Italian missionary in Japan

Federico Barbaro, S.D.B. (18 February 1913 – 29 February 1996) was an Italian missionary in Japan, of the congregation of the Salesians of Don Bosco, also active as a teacher, translator and essayist.

Barbaro was born on 18 February 1913 in the Cimpello sector of the town of Fiume Veneto, at that time part of the province of Udine. After taking his first religious vows in 1931 and doing philosophical studies at the Pontifical Gregorian University in Rome, he left for Japan in 1935. He finished his theological studies there and in 1941 was ordained as a priest in Tokyo. Afterwards he served as a teacher of philosophy and theology at the Salesian Institute of Misaki and Tokyo as well as various private and public Japanese lecture courses.

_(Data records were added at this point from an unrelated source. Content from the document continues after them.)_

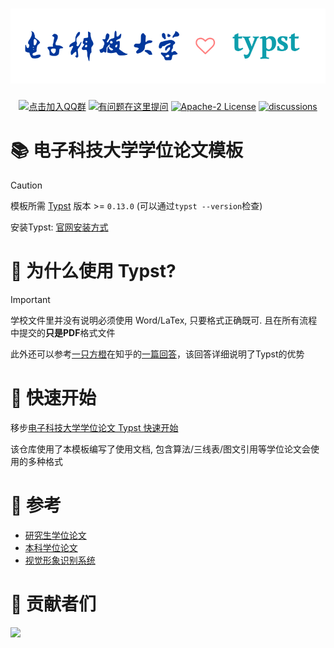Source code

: <h1 align="center">
  <img alt="Typst" src="./pics/uestc-love-typst.png">
</h1>

<p align="center">
  <a href="https://qm.qq.com/q/CcdqIUtQfQ">
    <img alt="点击加入QQ群" src="https://img.shields.io/badge/%E7%82%B9%E5%87%BB%E5%8A%A0%E5%85%A5-QQ%E7%BE%A4:1051374133-bule?logo=qq"
  ></a>

  <a href="https://github.com/uestc-typst/thesis-template/issues">
    <img alt="有问题在这里提问" src="https://img.shields.io/github/issues/uestc-typst/thesis-template"
  ></a>

  <a href="./LICENSE">
    <img alt="Apache-2 License" src="https://img.shields.io/badge/license-Apache%202-brightgreen"
  ></a>

  <a href="https://github.com/uestc-typst/thesis-template/discussions">
    <img alt="discussions" src="https://img.shields.io/badge/%E8%AE%BA%E6%96%87%E5%8F%8D%E9%A6%88-%E8%AE%BA%E5%9D%9B-blue"
  ></a>
</p>

# 📚 电子科技大学学位论文模板
> [!CAUTION]
> 模板所需 [Typst](https://typst.app/home/) 版本 >= `0.13.0` (可以通过`typst --version`检查)
> 
> 安装Typst: [官网安装方式](https://github.com/typst/typst?tab=readme-ov-file#installation)

# 🙋 为什么使用 Typst?
> [!IMPORTANT]  
> 学校文件里并没有说明必须使用 Word/LaTex, 只要格式正确既可. 且在所有流程中提交的**只是PDF**格式文件
> 
> 此外还可以参考[一只方橙](https://github.com/OrangeX4)在知乎的[一篇回答](https://www.zhihu.com/question/591143170/answer/3304601296)，该回答详细说明了Typst的优势

# 🚀 快速开始
  移步[电子科技大学学位论文 Typst 快速开始](https://github.com/qujihan/uestc-typst-thesis-example)
  
  该仓库使用了本模板编写了使用文档, 包含算法/三线表/图文引用等学位论文会使用的多种格式

# 🔗 参考
- [研究生学位论文](https://gr.uestc.edu.cn/xiazai/114/3917)
- [本科学位论文](https://www.jwc.uestc.edu.cn/upload/电子科技大学本科毕业设计（论文）管理办法（2018修订版）.pdf)
- [视觉形象识别系统](https://vi.uestc.edu.cn/)

# 💖 贡献者们
<a href="https://github.com/uestc-typst/thesis-template/graphs/contributors">
  <img src="https://contrib.rocks/image?repo=uestc-typst/thesis-template" />
</a>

From 1950 to 1956 he directed the Salesian publisher Don Bosco Sha in Tokyo. There he produced the journal Katorikku Seikatsu (Catholic Life).

Barbaro's bibliography includes over 120 publications and 2000 articles. His name is especially associated with a complete translation of the Bible into modern Japanese.

Barbaro retired to his native country and was stationed at the Don Bosco Center in the city of Pordenone, where he died on 29 February 1996.